» EXERCISE INSTRUCTIONS: Could you show all lines in the entries below that contain the string "determinante"?

══ RECORDS ══

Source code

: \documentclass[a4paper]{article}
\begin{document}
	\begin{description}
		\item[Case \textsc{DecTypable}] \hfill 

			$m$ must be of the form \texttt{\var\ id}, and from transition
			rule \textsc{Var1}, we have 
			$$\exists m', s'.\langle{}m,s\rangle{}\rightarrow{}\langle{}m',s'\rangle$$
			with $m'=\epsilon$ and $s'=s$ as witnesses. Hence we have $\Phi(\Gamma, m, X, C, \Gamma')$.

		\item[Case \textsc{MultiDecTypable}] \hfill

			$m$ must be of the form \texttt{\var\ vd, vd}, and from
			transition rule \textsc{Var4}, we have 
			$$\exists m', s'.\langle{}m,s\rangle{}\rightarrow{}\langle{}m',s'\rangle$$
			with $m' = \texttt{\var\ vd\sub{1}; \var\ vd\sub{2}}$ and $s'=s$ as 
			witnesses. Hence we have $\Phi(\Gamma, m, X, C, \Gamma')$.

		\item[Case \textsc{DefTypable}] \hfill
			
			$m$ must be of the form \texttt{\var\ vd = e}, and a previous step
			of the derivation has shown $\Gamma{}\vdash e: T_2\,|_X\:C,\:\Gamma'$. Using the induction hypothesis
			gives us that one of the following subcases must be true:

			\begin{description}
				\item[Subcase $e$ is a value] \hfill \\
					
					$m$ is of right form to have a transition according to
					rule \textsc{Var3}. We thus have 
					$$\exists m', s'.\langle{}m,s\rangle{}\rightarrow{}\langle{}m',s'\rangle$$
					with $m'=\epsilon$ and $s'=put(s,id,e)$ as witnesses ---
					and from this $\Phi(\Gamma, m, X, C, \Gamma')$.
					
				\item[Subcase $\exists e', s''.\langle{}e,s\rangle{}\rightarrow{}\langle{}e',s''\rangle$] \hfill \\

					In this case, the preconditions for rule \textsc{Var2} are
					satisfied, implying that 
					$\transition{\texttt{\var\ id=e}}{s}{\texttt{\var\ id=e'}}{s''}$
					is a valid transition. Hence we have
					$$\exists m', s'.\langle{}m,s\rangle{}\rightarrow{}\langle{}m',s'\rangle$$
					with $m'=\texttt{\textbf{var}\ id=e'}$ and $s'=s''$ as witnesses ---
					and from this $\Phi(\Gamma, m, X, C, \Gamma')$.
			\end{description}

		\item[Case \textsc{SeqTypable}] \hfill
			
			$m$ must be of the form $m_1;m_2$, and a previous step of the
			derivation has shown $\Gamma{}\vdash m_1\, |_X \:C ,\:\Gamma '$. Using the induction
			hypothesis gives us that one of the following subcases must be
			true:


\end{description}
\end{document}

═══
══ RECORDS ══

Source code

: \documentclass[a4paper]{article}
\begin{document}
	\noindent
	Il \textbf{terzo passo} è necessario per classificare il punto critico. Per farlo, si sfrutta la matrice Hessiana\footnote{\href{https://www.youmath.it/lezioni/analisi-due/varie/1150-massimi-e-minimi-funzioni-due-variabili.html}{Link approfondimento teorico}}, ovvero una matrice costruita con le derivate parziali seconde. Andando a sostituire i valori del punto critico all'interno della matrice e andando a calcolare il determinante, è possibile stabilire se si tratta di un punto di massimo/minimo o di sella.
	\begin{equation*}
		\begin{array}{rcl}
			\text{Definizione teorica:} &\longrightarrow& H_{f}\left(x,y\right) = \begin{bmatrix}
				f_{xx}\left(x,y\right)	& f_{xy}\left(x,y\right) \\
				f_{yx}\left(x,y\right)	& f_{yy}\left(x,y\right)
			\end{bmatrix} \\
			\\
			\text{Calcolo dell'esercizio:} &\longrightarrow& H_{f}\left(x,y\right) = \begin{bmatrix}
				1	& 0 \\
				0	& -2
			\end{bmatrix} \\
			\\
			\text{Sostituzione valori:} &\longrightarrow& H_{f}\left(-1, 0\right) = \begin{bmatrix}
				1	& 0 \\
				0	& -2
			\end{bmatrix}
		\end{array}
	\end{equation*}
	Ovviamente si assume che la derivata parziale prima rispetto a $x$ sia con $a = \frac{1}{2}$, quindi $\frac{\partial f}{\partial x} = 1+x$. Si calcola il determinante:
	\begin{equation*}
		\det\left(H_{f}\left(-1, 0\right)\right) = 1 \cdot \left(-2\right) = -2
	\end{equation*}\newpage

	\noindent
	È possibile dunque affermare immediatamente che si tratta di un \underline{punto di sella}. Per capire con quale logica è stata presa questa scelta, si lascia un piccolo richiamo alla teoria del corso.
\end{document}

═══

» SOLUTION TO THIS EXERCISE:
	Il \textbf{terzo passo} è necessario per classificare il punto critico. Per farlo, si sfrutta la matrice Hessiana\footnote{\href{https://www.youmath.it/lezioni/analisi-due/varie/1150-massimi-e-minimi-funzioni-due-variabili.html}{Link approfondimento teorico}}, ovvero una matrice costruita con le derivate parziali seconde. Andando a sostituire i valori del punto critico all'interno della matrice e andando a calcolare il determinante, è possibile stabilire se si tratta di un punto di massimo/minimo o di sella.
	Ovviamente si assume che la derivata parziale prima rispetto a $x$ sia con $a = \frac{1}{2}$, quindi $\frac{\partial f}{\partial x} = 1+x$. Si calcola il determinante:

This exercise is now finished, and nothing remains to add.